De leidinggevende speelt op verschillende niveaus een rol bij de transfer:

  • Bij het motiveren van de deelnemer (zie vorige paragraaf)
  • Bij het geven van gelegenheid tot het toepassen van het geleerde. Een leidinggevende moet zijn medewerkers stimuleren en gelegenheid en tijd geven om de stof in de praktijk toe te passen.
  • Samen met de medewerker reflecteren op de training of opleiding. Door samen over de training te praten wordt het leereffect nog eens versterkt. De medewerker moet daarvoor immers terugdenken aan hetgeen deze geleerd heeft (dat staat gelijk aan het ‘herhalen’ van de leerstof). Uiteraard kan ook besproken worden hoe de medewerker eea gaat toepassen, wat deze er echt van geleerd heeft en hoe het hem of haar gaat helpen in de dagelijkse werkzaamheden.

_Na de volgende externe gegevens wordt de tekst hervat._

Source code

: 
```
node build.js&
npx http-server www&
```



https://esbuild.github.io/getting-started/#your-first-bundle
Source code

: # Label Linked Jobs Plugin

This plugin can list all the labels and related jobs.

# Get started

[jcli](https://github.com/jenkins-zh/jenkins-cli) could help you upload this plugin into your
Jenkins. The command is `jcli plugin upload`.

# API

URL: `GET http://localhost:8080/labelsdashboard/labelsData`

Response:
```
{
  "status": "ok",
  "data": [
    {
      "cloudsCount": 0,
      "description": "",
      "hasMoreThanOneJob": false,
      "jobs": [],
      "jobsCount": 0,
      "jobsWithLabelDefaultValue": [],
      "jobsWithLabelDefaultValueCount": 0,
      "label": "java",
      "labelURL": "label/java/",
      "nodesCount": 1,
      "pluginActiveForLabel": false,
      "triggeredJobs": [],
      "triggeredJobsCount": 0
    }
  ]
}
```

Wellicht dat de leidinggevende zelfs wat situaties kan voorleggen en oefenen met de medewerker.

Een actieve rol van de leidinggevende bij de kennistransfer is absoluut gewenst. Als ‘enabler’ (tijd en gelegenheid geven om het geleerde toe te passen) en als coach.

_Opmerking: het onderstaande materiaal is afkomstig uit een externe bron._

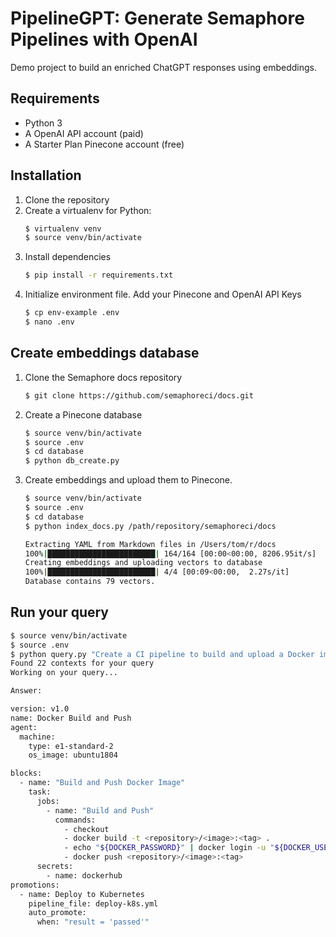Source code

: # PipelineGPT: Generate Semaphore Pipelines with OpenAI

Demo project to build an enriched ChatGPT responses using embeddings.

## Requirements

- Python 3
- A OpenAI API account (paid)
- A Starter Plan Pinecone account (free)

## Installation

1. Clone the repository
2. Create a virtualenv for Python:
    ```bash
    $ virtualenv venv
    $ source venv/bin/activate
    ```
3. Install dependencies
    ```bash
    $ pip install -r requirements.txt
    ```
4. Initialize environment file. Add your Pinecone and OpenAI API Keys
    ```bash
    $ cp env-example .env
    $ nano .env
    ```

## Create embeddings database

1. Clone the Semaphore docs repository
    ```bash
    $ git clone https://github.com/semaphoreci/docs.git
    ```
2. Create a Pinecone database
    ```bash
    $ source venv/bin/activate
    $ source .env
    $ cd database
    $ python db_create.py
    ```
3. Create embeddings and upload them to Pinecone. 
    ```bash
    $ source venv/bin/activate
    $ source .env
    $ cd database
    $ python index_docs.py /path/repository/semaphoreci/docs

    Extracting YAML from Markdown files in /Users/tom/r/docs
    100%|████████████████████████| 164/164 [00:00<00:00, 8206.95it/s]
    Creating embeddings and uploading vectors to database
    100%|████████████████████████| 4/4 [00:09<00:00,  2.27s/it]
    Database contains 79 vectors.
    ```

## Run your query

```bash
$ source venv/bin/activate
$ source .env
$ python query.py "Create a CI pipeline to build and upload a Docker image to Docker Hub"
Found 22 contexts for your query
Working on your query...

Answer:

version: v1.0
name: Docker Build and Push
agent:
  machine:
    type: e1-standard-2
    os_image: ubuntu1804

blocks:
  - name: "Build and Push Docker Image"
    task:
      jobs:
        - name: "Build and Push"
          commands:
            - checkout
            - docker build -t <repository>/<image>:<tag> .
            - echo "${DOCKER_PASSWORD}" | docker login -u "${DOCKER_USERNAME}" --password-stdin
            - docker push <repository>/<image>:<tag>
      secrets:
        - name: dockerhub
promotions:
  - name: Deploy to Kubernetes
    pipeline_file: deploy-k8s.yml
    auto_promote:
      when: "result = 'passed'"
```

De leidinggevende speelt een zeer belangrijke rol bij de kennistransfer

De leidinggevende speelt een zeer belangrijke rol bij de kennistransfer

3.      De trainer

De trainer speelt een cruciale rol bij de kennistransfer. De trainer moet ervoor zorgen dat deelnemers echt geloven dat hetgeen ze leren toegevoegde waarde heeft. Dat anderen, zoals collega’s, uitzendkrachten, opdrachtgevers en collega’s er positief op gaan reageren. De trainer moet de praktijk zodanig door de les verweven dat de deelnemer direct ziet dat dit hem of haar gaat helpen in de dagelijkse praktijk.

Uitdagen

Door deelnemers te laten oefenen, uit te dagen en (de voortgang van) kennis te toetsen blijven ze gemotiveerd en zien ze de toegevoegde waarde van de lesstof.

Emoties

Daarnaast, zo betoogt expert Jeanne Bakker, moet een trainer zorgen voor emoties bij deelnemers. Bakker: “Bouw een training zo dat een deelnemer moet lachen, spanning ervaart, op het verkeerde been gezet wordt, zenuwachtig is zich verwondert. Een training die voortkabbelt, de hele dag op eenzelfde energieniveau zit en die voorspelbaar is, belemmert de transfer. Deelnemers mogen ook best spanning voelen. Dat veroorzaakt een verminderd gevoel van comfort en dat zorgt voor een toename van de wil om te leren.”

De trainer kan dus best spelen met de emoties van deelnemers. Zo is als trainer aankondigen dat je zo iemand ‘naar voren haalt’ effectief. Deelnemers gaan dan direct met wat meer spanning op hun stoel schuifelen. Ook het aankondigen van een toets heeft een dergelijk effect. Of, als er een prijs aangehangen wordt, zorgt dat voor enthousiasme. Natuurlijk kunnen emoties opgeroepen worden met waargebeurde verhalen. Wat maakt de trainer eens mee met een uitzendkracht of op bezoek bij een inlener? Oefenen met een acteur, voor de ogen van de hele groep groep, geeft ook gezonde spanning.

Kortom, er zijn dus vele manieren om de emoties van de deelnemers te prikkelen en activeren. De trainer zal daar gebruik van maken om de kennistransfer succesvol te laten verlopen.